> RECORDS SHOWN
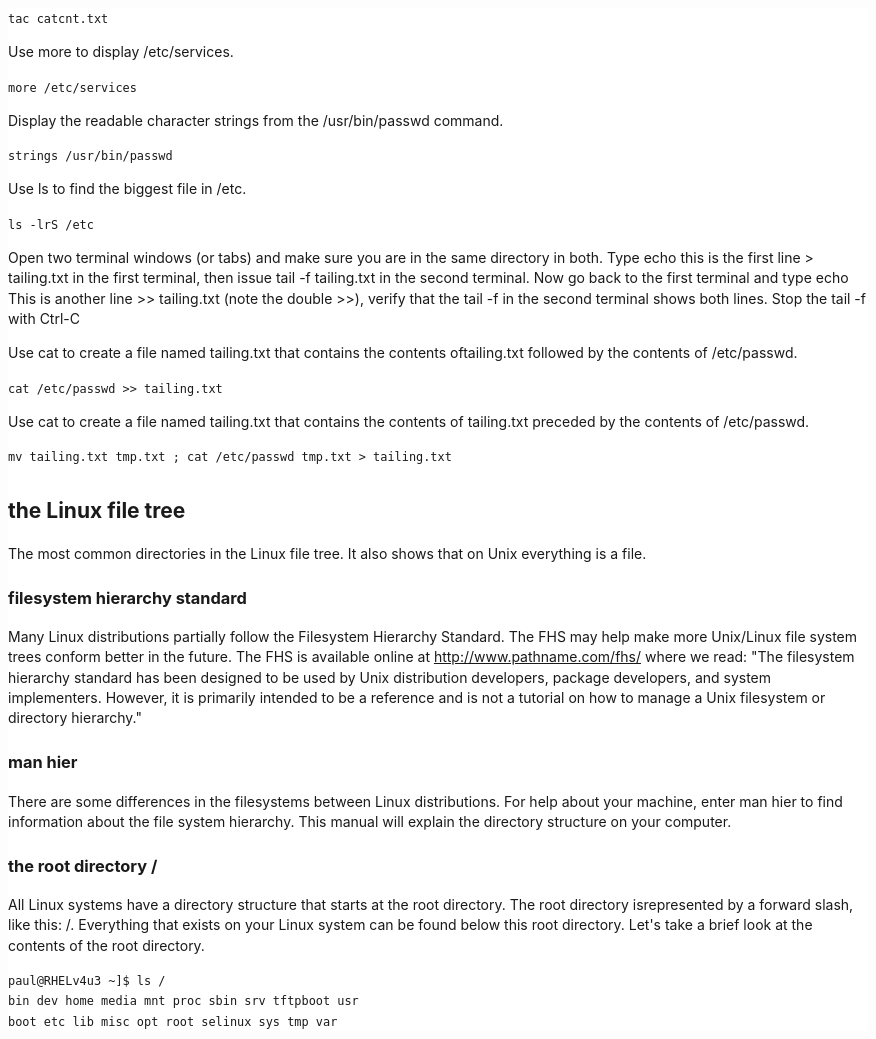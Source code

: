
 ```
tac catcnt.txt
```
Use more to display /etc/services.
```
more /etc/services
```
Display the readable character strings from the /usr/bin/passwd command.
```
strings /usr/bin/passwd
```
Use ls to find the biggest file in /etc.
```
ls -lrS /etc
```
Open two terminal windows (or tabs) and make sure you are in the same directory in
both. Type echo this is the first line > tailing.txt in the first terminal, then issue tail -f
tailing.txt in the second terminal. Now go back to the first terminal and type echo This is
another line >> tailing.txt (note the double >>), verify that the tail -f in the second terminal
shows both lines. Stop the tail -f with Ctrl-C

Use cat to create a file named tailing.txt that contains the contents oftailing.txt followed
by the contents of /etc/passwd.
```
cat /etc/passwd >> tailing.txt
```
Use cat to create a file named tailing.txt that contains the contents of tailing.txt preceded
by the contents of /etc/passwd.
```
mv tailing.txt tmp.txt ; cat /etc/passwd tmp.txt > tailing.txt
```

## the Linux file tree
The most common directories in the Linux file tree. It also shows
that on Unix everything is a file.

### filesystem hierarchy standard
Many Linux distributions partially follow the Filesystem Hierarchy Standard. The FHS
may help make more Unix/Linux file system trees conform better in the future. The FHS is
available online at http://www.pathname.com/fhs/ where we read: "The filesystem
hierarchy standard has been designed to be used by Unix distribution developers, package
developers, and system implementers. However, it is primarily intended to be a reference
and is not a tutorial on how to manage a Unix filesystem or directory hierarchy."

### man hier
There are some differences in the filesystems between Linux distributions. For help about
your machine, enter man hier to find information about the file system hierarchy. This
manual will explain the directory structure on your computer.

### the root directory /
All Linux systems have a directory structure that starts at the root directory. The root
directory isrepresented by a forward slash, like this: /. Everything that exists on your Linux
system can be found below this root directory. Let's take a brief look at the contents of the
root directory.
```
paul@RHELv4u3 ~]$ ls /
bin dev home media mnt proc sbin srv tftpboot usr
boot etc lib misc opt root selinux sys tmp var
```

> WHAT YOU NEED TO DO
Set down every record exactly, without the pictures.

> EXERCISE SOLUTION
Source code

:
 ```
tac catcnt.txt
```
Use more to display /etc/services.
```
more /etc/services
```
Display the readable character strings from the /usr/bin/passwd command.
```
strings /usr/bin/passwd
```
Use ls to find the biggest file in /etc.
```
ls -lrS /etc
```
Open two terminal windows (or tabs) and make sure you are in the same directory in
both. Type echo this is the first line > tailing.txt in the first terminal, then issue tail -f
tailing.txt in the second terminal. Now go back to the first terminal and type echo This is
another line >> tailing.txt (note the double >>), verify that the tail -f in the second terminal
shows both lines. Stop the tail -f with Ctrl-C

Use cat to create a file named tailing.txt that contains the contents oftailing.txt followed
by the contents of /etc/passwd.
```
cat /etc/passwd >> tailing.txt
```
Use cat to create a file named tailing.txt that contains the contents of tailing.txt preceded
by the contents of /etc/passwd.
```
mv tailing.txt tmp.txt ; cat /etc/passwd tmp.txt > tailing.txt
```

## the Linux file tree
The most common directories in the Linux file tree. It also shows
that on Unix everything is a file.

### filesystem hierarchy standard
Many Linux distributions partially follow the Filesystem Hierarchy Standard. The FHS
may help make more Unix/Linux file system trees conform better in the future. The FHS is
available online at http://www.pathname.com/fhs/ where we read: "The filesystem
hierarchy standard has been designed to be used by Unix distribution developers, package
developers, and system implementers. However, it is primarily intended to be a reference
and is not a tutorial on how to manage a Unix filesystem or directory hierarchy."

### man hier
There are some differences in the filesystems between Linux distributions. For help about
your machine, enter man hier to find information about the file system hierarchy. This
manual will explain the directory structure on your computer.

### the root directory /
All Linux systems have a directory structure that starts at the root directory. The root
directory isrepresented by a forward slash, like this: /. Everything that exists on your Linux
system can be found below this root directory. Let's take a brief look at the contents of the
root directory.
```
paul@RHELv4u3 ~]$ ls /
bin dev home media mnt proc sbin srv tftpboot usr
boot etc lib misc opt root selinux sys tmp var
```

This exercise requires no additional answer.